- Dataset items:
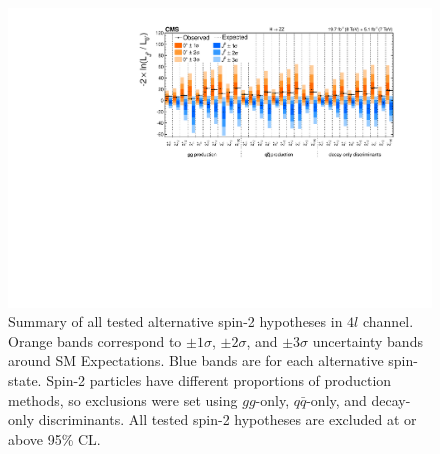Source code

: \begin{figure}[htbp]
\begin{center}
\includegraphics[width=.9\linewidth]{HiggsProperties/figures/JP_SummaryPlot.pdf}
\caption[Summary of Spin-2 Exclusion Limits in $4l$ for $125.6$ $\rm{GeV}$ Higgs Boson]{Summary of all tested alternative spin-2 hypotheses in $4l$ channel. Orange bands correspond to $\pm1\sigma$, $\pm2\sigma$, and $\pm3\sigma$ uncertainty bands around SM Expectations. Blue bands are for each alternative spin-state. Spin-2 particles have different proportions of production methods, so exclusions were set using $gg$-only, $q\bar{q}$-only, and decay-only discriminants. All tested spin-2 hypotheses are excluded at or above 95\% CL.}
\label{fig:Spin2Exclusions}
\end{center}
\end{figure}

- WORK INSTRUCTION: When you reach a picture in the records above, pass over it and transcribe the rest exactly.

- TASK RESULT:
Source code

: \begin{figure}[htbp]
\begin{center}
\includegraphics[width=.9\linewidth]{HiggsProperties/figures/JP_SummaryPlot.pdf}
\caption[Summary of Spin-2 Exclusion Limits in $4l$ for $125.6$ $\rm{GeV}$ Higgs Boson]{Summary of all tested alternative spin-2 hypotheses in $4l$ channel. Orange bands correspond to $\pm1\sigma$, $\pm2\sigma$, and $\pm3\sigma$ uncertainty bands around SM Expectations. Blue bands are for each alternative spin-state. Spin-2 particles have different proportions of production methods, so exclusions were set using $gg$-only, $q\bar{q}$-only, and decay-only discriminants. All tested spin-2 hypotheses are excluded at or above 95\% CL.}
\label{fig:Spin2Exclusions}
\end{center}
\end{figure}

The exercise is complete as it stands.